Free Republic
Browse · Search
General/Chat
Topics · Post Article

Skip to comments.

Debunking the mystery of BYU: School isn't weird or cultish, just into clean living
The Oklahoman ^ | August 29, 2009 | By Jake Trotter

Posted on 08/30/2009 12:45:09 PM PDT by greyfoxx39


Next weekend, fans of Oklahoma and Brigham Young will congregate outside Cowboys Stadium for tailgate parties, with one discernible difference.

One side will be imbibing beer by the gallons; the other, sipping orange juice.

Sooner and Cougar fans both share a fervor for their historically successful football teams. But BYU and its football program are worlds apart from any other.

"Obviously BYU’s affiliation with the Church of Jesus Christ of Latter-day Saints,” said Roy Brinkerhoff, BYU’s assistant manager of alumni activities, "that alone creates huge differences.”

BYU, located in pristine Provo, Utah, is the largest private and largest religiously-affiliated school in the country. More than 98 percent of its student body is Mormon, and almost half its students have completed 2-year church missions.

"There’s an honor code,” said Brent Babcock, an Oklahoma City chiropractor who graduated from BYU in 1980. "No alcohol consumption, no tobacco, no premarital sex. Even wild man Jim McMahon honored the code.”

So did Pat Brule. Mostly.

Brule, a tobacco-chewing Southern Baptist from Del City, ended up at BYU via a wrestling scholarship in the early 1980s. Brule followed most of BYU’s rules, though he did dip Copenhagen in the dorm with permission from his roommate.

But early on, Brule gained an appreciation of such a strict honor code.

"I’ll never forget, I lost my wallet in the theater. I had like 20-30 bucks in it; I figured that was that,” Brule recalled. "But the next week, I get a call from the theater saying someone had turned in my wallet.

"That’s when I realized, this is a good place.”
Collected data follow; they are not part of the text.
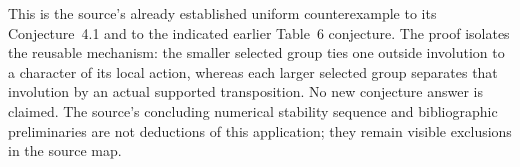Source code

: \documentclass[a4paper,11pt]{article}
\begin{document}
This is the source's already established uniform counterexample to its
Conjecture~4.1 and to the indicated earlier Table~6 conjecture. The proof
isolates the reusable mechanism: the smaller selected group ties one outside
involution to a character of its local action, whereas each larger selected
group separates that involution by an actual supported transposition.
No new conjecture answer is claimed. The source's concluding numerical
stability sequence and bibliographic preliminaries are not deductions of this
application; they remain visible exclusions in the source map.
\end{document}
While drinking is not part of the culture, Brule said there are plenty of fun things for BYU students to do.

"They do regular stuff I hope my daughter will do in college,” he said. "They go to the movies. There are places in the mountains to go hiking or go skiing. There are open waterfalls in the winter. People get in these natural hot tubs in the mountains and hang out and talk.

"They know how to have a good time without alcohol.”

But like anything else that’s different from the norm, BYU fights negative stereotypes.

"I hear it all the time, that if you go there, you must be weird, must be part of a cult,” Brule said. "When I tell people I went to BYU, they ask me if I have three wives. That’s been gone for years. It’s a misconception of BYU and the Mormon culture.”

Ken Hunt, chair of the BYU alumni chapter in Tulsa, said his Oklahoma friends are always surprised when he first takes them to visit Provo.

"They go there expecting to see a very small university with students dressed bizarrely, because they think of BYU being ultra-conservative in a Mennonite way,” Hunt said. "It’s a dated concept. The students look similar to ones you’d seen in Norman or Stillwater. It’s not what they expected.”

Like the school, BYU’s football program is also unique.

Friday night before the game, while OU’s players eat together and go back to relax at the hotel, BYU’s players will be holding a spiritual fireside chat with members of a local LDS congregation.

"It’s part of their preparation for the game,” Brinkerhoff said. "Going to church and being spiritually fed.”

While it’s rare for college football players to be married, roughly one-third of BYU’s players are. And about four of five Cougar players leave the team for their missions, creating a turnover of about 40 players a year due to graduation and missions.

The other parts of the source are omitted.